As Calculated Risk points out, economic cycles typically run in an order. The first portions of the economy to turn positive are typically personal consumption expenditures and residential investment -- even during the recession. Afterward, investment in durable goods such as equipment and software. Finally, after the recession (in terms of GDP bottom), unemployment and non-residential investment.
Research has shown that most economic pundits miss turning points because they just project past and current trends into the future. The best way to look into the economic future is usually just to look at the Conference Board's Index of Leading Economic Indicators.
In April, Leading Economic Indicators surged 1% as 8 out of the 10 turned positive or at least neutral. With May over, let's take a preliminary look at what those indicators might show.
Here is a list of the 10 Leading Economic Indicators, with the weights given each indicator by the Conference Board:
- real money supply (35%)
- average weekly manufacturing hours (25%)
- interest rate spread (10%)
- manufacturers' new orders for consumer goods (8%)
- supplier deliveries (7%)
- stock prices (4%)
- consumer expectations (3%)
- building permits (3%)
- average weekly initial claims for unemployment insurance (inverted) (3%)
- manufacturers' new orders for durable goods (2%)
We already know what by wight over 50% of the above will be for May. Real money supply is still strong as the Fed continues to re-liquify (or re-solvenc-fy) the banking system. The yield curve is even more strongly positive than before, due to the backup in long term rates while short term rates are still essentially 0%. Stock prices (over the last 90 days) have also strongly rallied. Consumer expectations about the future are also rising sharply. Average initial claims for unemployment insurance were basically flat for the month. By weight, that's 52% positive, and 3% neutral.

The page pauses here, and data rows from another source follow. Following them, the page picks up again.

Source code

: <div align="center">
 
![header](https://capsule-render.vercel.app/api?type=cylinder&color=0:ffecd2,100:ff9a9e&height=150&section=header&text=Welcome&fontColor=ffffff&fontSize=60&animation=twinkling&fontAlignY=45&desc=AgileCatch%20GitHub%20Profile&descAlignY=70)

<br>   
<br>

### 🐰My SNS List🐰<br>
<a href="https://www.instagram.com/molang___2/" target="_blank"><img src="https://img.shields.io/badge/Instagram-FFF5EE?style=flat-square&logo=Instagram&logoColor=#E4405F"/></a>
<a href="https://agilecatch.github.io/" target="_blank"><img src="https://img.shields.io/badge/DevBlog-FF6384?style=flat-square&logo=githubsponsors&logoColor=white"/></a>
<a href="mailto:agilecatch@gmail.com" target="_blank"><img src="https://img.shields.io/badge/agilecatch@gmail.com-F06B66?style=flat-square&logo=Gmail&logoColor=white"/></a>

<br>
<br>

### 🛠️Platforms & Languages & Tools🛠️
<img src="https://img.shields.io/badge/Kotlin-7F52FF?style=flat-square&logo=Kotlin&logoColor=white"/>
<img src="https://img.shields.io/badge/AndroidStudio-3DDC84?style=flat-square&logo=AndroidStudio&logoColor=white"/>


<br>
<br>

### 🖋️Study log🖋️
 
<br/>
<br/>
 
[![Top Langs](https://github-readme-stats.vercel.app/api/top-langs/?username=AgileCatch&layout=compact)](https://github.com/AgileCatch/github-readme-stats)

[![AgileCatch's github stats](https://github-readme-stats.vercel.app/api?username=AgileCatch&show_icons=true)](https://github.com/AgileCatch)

This week, we'll receive information on over 30% more of that weight: supplier deliveries are reported tomorrow, manufacturers' new orders on Wednesday, and average weekly manufacturing hours on Friday. Of these three, the last one is the most important, not just because of its 25% weight in the index, but also because it was dropping like a stone until turning slightly upward in April. Whether April's increase was just a blip of data, or whether it presaged a real manufacturing turnaround may well be determined this week.
Two other versions of leading economic indicators, one public, one private, are updated weekly and so we already know what they showed for May.

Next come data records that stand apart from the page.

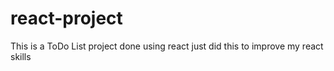 # react-project
This is a ToDo List project done using react
just did this to improve my react skills
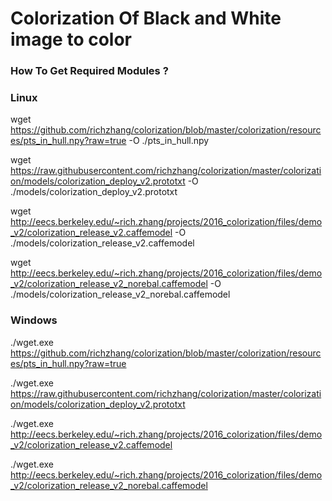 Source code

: # Colorization Of Black and White image to color
### How To Get Required Modules ?
### Linux
wget https://github.com/richzhang/colorization/blob/master/colorization/resources/pts_in_hull.npy?raw=true -O ./pts_in_hull.npy

wget https://raw.githubusercontent.com/richzhang/colorization/master/colorization/models/colorization_deploy_v2.prototxt -O ./models/colorization_deploy_v2.prototxt

wget http://eecs.berkeley.edu/~rich.zhang/projects/2016_colorization/files/demo_v2/colorization_release_v2.caffemodel -O ./models/colorization_release_v2.caffemodel

wget http://eecs.berkeley.edu/~rich.zhang/projects/2016_colorization/files/demo_v2/colorization_release_v2_norebal.caffemodel -O ./models/colorization_release_v2_norebal.caffemodel

### Windows
./wget.exe https://github.com/richzhang/colorization/blob/master/colorization/resources/pts_in_hull.npy?raw=true

./wget.exe https://raw.githubusercontent.com/richzhang/colorization/master/colorization/models/colorization_deploy_v2.prototxt 

./wget.exe http://eecs.berkeley.edu/~rich.zhang/projects/2016_colorization/files/demo_v2/colorization_release_v2.caffemodel 

./wget.exe http://eecs.berkeley.edu/~rich.zhang/projects/2016_colorization/files/demo_v2/colorization_release_v2_norebal.caffemodel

The Aruoba-Diebold-Scotti Business Conditions Index is derived by the Philadelphia Federal Reserve Bank. It continued to show strong positive momentum through May:
The ECRI weekly leading business conditions index is another, privately derived index of leading business indicators. ECRI has been doing this for over 100 years, including the Great Depression era. Their index continued to show strong positive momentum throughout May, Although the below graph only goes to the 15th, the index continued to increase through May 29 :
ECRI says that 8 of 9 times their indicators have turned this decisively positive, a recovery was only a few months away. The exception -- 1931.
With that sobering qualifier in mind, it is important to note that while the short term movement has all been in the correct direction, nevertheless both show that business conditions aren't signaled as "positive" yet. A longer-term view of the graphs shows that both have risen to the level of previous "soft" recession bottoms, e.g., 2001:
I'll update this review at the end of this week, when the new indicators, especially average manufacturing hours, have all been reported.